Bien plus personnels, les éloges de la 2ème partie permirent aux finalistes de mettre à l’honneur un fragment d’eux, oscillant entre légèreté et sérieux. Et avec quelle emphase ! Ludovica Actis, Italienne à l’accent marqué sur les fameux « e » en fin de phrase, s’amusa ainsi à traiter de la relation des Italiens avec le retard avec un éloge des 5 minutes espiègle – dans un style rappelant furieusement Raymond Devos et Gainsbourg et le « rien » qui leur était cher. Cette performance joua des sens propres et figurés, mais aussi du débit de parole, afin de dilater le temps… en 5 minutes.

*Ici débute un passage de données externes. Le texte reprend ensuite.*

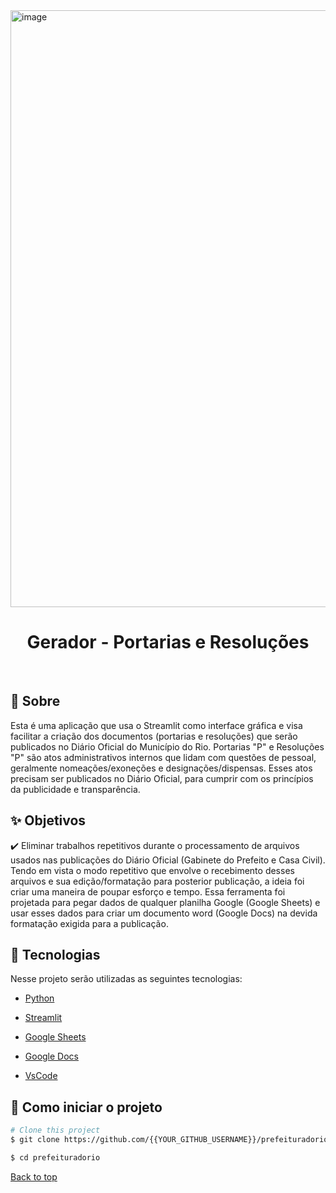 <img width="955" alt="image" src="https://github.com/eric-pitta/prefeituradorio/assets/138324143/d57a2e9b-b0fa-46e7-b9ae-d68d7154ab6d">




<h1 align="center">Gerador - Portarias e Resoluções</h1>
<br>

## :dart: Sobre ##

Esta é uma aplicação que usa o Streamlit como interface gráfica e visa facilitar a criação dos documentos (portarias e resoluções) que serão publicados no Diário Oficial do Município do Rio.
Portarias "P" e Resoluções "P" são atos administrativos internos que lidam com questões de pessoal, geralmente nomeações/exoneções e designações/dispensas. Esses atos precisam ser publicados no Diário Oficial, para cumprir com os princípios da publicidade e transparência. 

## :sparkles: Objetivos ##

:heavy_check_mark: Eliminar trabalhos repetitivos durante o processamento de arquivos usados nas publicações do Diário Oficial (Gabinete do Prefeito e Casa Civil). Tendo em vista o modo repetitivo que envolve o recebimento desses arquivos e sua edição/formatação para posterior publicação, a ideia foi criar uma maneira de poupar esforço e tempo. Essa ferramenta foi projetada para pegar dados de qualquer planilha Google (Google Sheets) e usar esses dados para criar um documento word (Google Docs)  na devida formatação exigida para a publicação. 

## :rocket: Tecnologias ##

Nesse projeto serão utilizadas as seguintes tecnologias:

- [Python](https://docs.python.org/3/)

- [Streamlit](https://streamlit.io/)

- [Google Sheets](https://docs.google.com/spreadsheets/u/0/)

- [Google Docs](https://docs.google.com/document/u/0/?hl=pt-BR)

- [VsCode](https://code.visualstudio.com/)

## :checkered_flag: Como iniciar o projeto ##

```bash
# Clone this project
$ git clone https://github.com/{{YOUR_GITHUB_USERNAME}}/prefeituradorio

$ cd prefeituradorio
```

<a href="#top">Back to top</a>

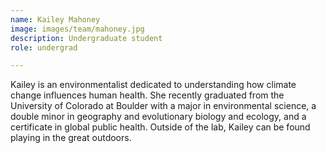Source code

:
```yaml
---
name: Kailey Mahoney
image: images/team/mahoney.jpg
description: Undergraduate student
role: undergrad

---
```

Kailey is an environmentalist dedicated to understanding how climate change influences human health. She recently graduated from the University of Colorado at Boulder with a major in environmental science, a double minor in geography and evolutionary biology and ecology, and a certificate in global public health. Outside of the lab, Kailey can be found playing in the great outdoors.
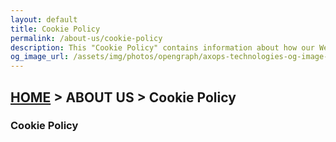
 ```yaml
---
layout: default
title: Cookie Policy
permalink: /about-us/cookie-policy
description: This "Cookie Policy" contains information about how our Website uses cookies to distinguish you from other users of our Website.
og_image_url: /assets/img/photos/opengraph/axops-technologies-og-image-v1.jpg
---
```

<section class="wrapper bg-light">
    <div class="container py-14 py-md-16">
        <div class="row mb-3">
            <div class="col-md-10 col-lg-12 col-xl-10 col-xxl-9 mx-auto text-center" data-cues="slideInDown" data-group="page-title" data-delay="100">
                <h2 class="fs-15 text-uppercase text-muted mb-3"><a href="{{ site.url }}">HOME</a> > ABOUT US > Cookie Policy</h2>
                <h3 class="display-4 mb-7 px-lg-19 px-xl-18">Cookie Policy</h3>
                <!-- <hr /> -->
            </div>
            <!--/column -->
        </div>
        <!--/.row -->
        <div class="row mt-8 mt-md-2">
            <div class="col-md-10 offset-md-1 text-justify" data-cues="slideInDown" data-group="page-title" data-delay="100">
                <div>
                    <!-- Begin: CookieBot Declaration Script -->
                    <script id="CookieDeclaration" src="https://consent.cookiebot.com/3f731cd7-57dc-4e2f-b612-24a4cbaf3c8d/cd.js" type="text/javascript" async></script>
                    <!-- End: CookieBot Declaration Script -->
                </div>
            </div>
            <!-- /column -->
        </div>
        <!-- /.row -->    
    </div>
    <!-- /.container -->
</section>
<!-- /section -->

Dans un genre plus engagé, Hayat Mekki et Ryan Laloyer furent plébiscités par un public extatique en s’attaquant à l’intolérance envers les croyances religieuses ou aux orientations sexuelles, prônant ainsi la tolérance envers autrui devant un membre du jury qui en fit le combat de sa vie – Richard Malka, avocat renommé pour sa lutte aux côtés de Charlie Hebdo.
En décernant l’un des prix de la soirée, celui-ci rappela les mots de son regretté mentor George Kiejman, ancien ministre et avocat, qui lui rappelait sans cesse « l’éloquence, c’est d’abord la sincérité » Et lui de poursuivre « et en réalité, ce n’est rien d’autre que cela ». Ce mantra guida sûrement le choix du jury lors de la remise du Grand Prix Paris 1 Panthéon-Sorbonne à Ryan Laloyer par la marraine de cette édition, Zabou Breitman. Celle-ci justifia ce choix par « une façon de se faire entendre et faire entendre sa pensée » avant de conclure « il s’est passé quelque chose ce soir ».